Task to complete: Only the lines holding "textbackslash" are wanted. Copy every one from the records below.

BEGIN Data extract

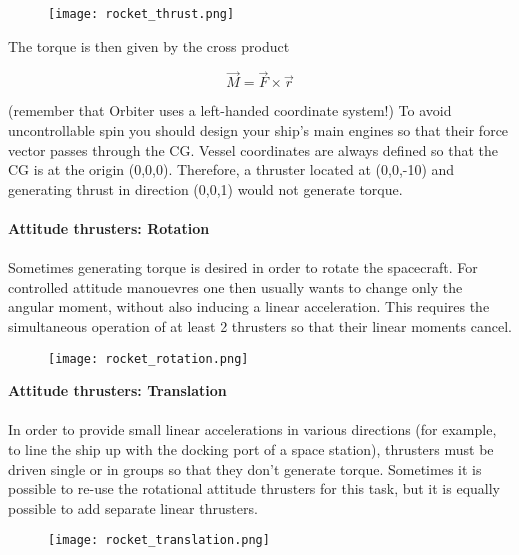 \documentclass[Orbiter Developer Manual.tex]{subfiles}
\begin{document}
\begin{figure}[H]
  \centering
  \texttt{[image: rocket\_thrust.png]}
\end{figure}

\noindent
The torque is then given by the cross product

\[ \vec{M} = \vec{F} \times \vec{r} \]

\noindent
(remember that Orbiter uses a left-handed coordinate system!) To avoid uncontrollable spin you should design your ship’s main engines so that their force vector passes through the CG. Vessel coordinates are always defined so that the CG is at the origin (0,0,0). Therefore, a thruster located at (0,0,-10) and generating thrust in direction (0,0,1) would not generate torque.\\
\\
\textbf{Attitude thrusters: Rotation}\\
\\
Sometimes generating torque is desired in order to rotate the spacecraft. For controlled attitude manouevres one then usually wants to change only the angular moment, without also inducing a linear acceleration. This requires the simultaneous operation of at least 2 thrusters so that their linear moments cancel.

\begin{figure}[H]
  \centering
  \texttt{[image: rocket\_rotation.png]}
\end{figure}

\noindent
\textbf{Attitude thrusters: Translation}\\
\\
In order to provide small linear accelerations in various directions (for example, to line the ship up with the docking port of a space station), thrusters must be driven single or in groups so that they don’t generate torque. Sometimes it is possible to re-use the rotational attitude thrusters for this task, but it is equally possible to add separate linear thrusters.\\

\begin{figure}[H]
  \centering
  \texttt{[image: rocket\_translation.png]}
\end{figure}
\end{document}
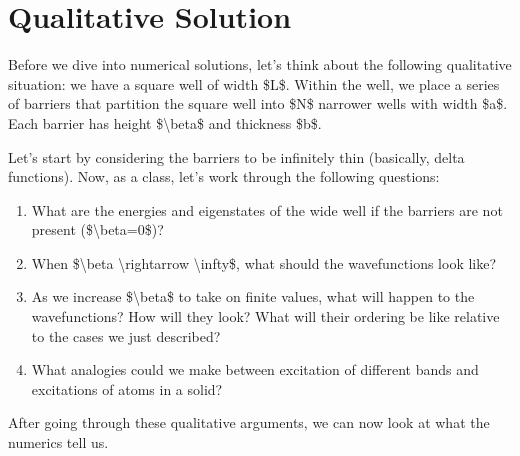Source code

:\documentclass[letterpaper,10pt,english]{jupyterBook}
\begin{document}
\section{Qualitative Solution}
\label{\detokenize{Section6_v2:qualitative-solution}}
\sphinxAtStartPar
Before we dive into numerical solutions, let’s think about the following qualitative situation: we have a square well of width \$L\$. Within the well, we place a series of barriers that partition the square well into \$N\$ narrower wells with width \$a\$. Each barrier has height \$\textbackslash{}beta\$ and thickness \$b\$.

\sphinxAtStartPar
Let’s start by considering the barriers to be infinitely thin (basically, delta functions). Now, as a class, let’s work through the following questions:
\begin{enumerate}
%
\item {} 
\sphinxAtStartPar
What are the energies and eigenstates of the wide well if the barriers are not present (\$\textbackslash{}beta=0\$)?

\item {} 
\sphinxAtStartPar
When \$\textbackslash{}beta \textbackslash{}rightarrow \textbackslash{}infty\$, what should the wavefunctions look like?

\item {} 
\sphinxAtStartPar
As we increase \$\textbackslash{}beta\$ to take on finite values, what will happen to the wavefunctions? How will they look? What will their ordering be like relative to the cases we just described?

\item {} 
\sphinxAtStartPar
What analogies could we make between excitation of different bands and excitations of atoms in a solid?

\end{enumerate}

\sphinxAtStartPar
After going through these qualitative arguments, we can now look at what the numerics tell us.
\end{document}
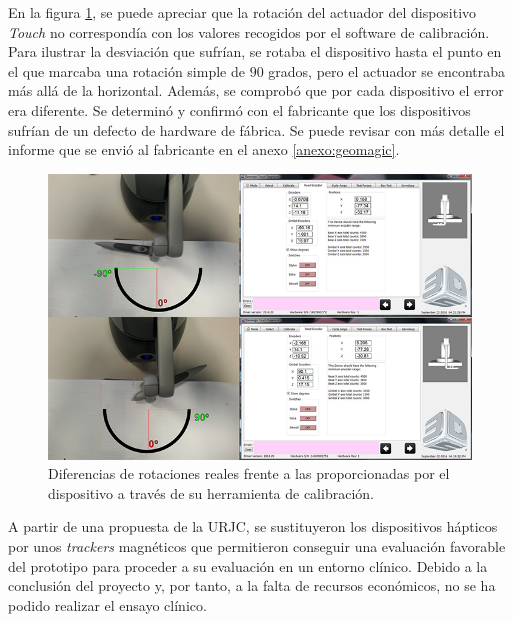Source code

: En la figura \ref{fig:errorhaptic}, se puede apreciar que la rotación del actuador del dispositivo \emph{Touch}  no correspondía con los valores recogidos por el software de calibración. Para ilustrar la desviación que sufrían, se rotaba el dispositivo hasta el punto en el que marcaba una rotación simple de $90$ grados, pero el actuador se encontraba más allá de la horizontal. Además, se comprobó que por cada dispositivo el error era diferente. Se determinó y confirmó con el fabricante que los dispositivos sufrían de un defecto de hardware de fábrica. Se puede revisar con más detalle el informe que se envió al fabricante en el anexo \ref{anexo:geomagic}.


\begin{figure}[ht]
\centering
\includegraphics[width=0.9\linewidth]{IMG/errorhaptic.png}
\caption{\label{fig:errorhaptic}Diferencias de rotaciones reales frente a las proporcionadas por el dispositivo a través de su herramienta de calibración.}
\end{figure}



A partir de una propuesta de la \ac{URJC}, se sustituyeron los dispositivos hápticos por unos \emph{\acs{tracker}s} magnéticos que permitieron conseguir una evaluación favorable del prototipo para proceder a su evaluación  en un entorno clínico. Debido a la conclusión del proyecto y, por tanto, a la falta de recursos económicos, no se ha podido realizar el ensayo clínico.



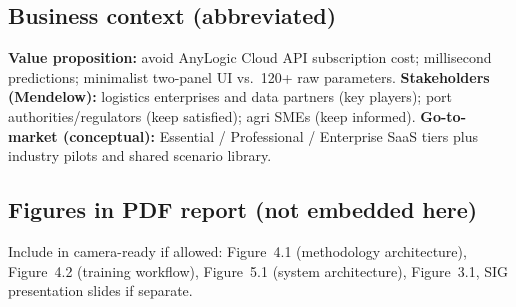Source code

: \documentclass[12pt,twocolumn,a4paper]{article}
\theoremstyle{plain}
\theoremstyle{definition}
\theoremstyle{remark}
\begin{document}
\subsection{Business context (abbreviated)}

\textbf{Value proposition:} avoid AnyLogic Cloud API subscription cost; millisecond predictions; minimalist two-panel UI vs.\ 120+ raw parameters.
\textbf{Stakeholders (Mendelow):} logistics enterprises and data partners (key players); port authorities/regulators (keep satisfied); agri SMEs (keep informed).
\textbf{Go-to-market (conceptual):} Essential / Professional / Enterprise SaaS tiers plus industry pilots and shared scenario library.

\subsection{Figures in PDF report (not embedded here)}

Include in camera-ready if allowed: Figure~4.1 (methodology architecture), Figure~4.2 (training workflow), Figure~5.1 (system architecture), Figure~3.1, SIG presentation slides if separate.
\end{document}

END Data extract

Task response:
Before we dive into numerical solutions, let’s think about the following qualitative situation: we have a square well of width \$L\$. Within the well, we place a series of barriers that partition the square well into \$N\$ narrower wells with width \$a\$. Each barrier has height \$\textbackslash{}beta\$ and thickness \$b\$.
What are the energies and eigenstates of the wide well if the barriers are not present (\$\textbackslash{}beta=0\$)?
When \$\textbackslash{}beta \textbackslash{}rightarrow \textbackslash{}infty\$, what should the wavefunctions look like?
As we increase \$\textbackslash{}beta\$ to take on finite values, what will happen to the wavefunctions? How will they look? What will their ordering be like relative to the cases we just described?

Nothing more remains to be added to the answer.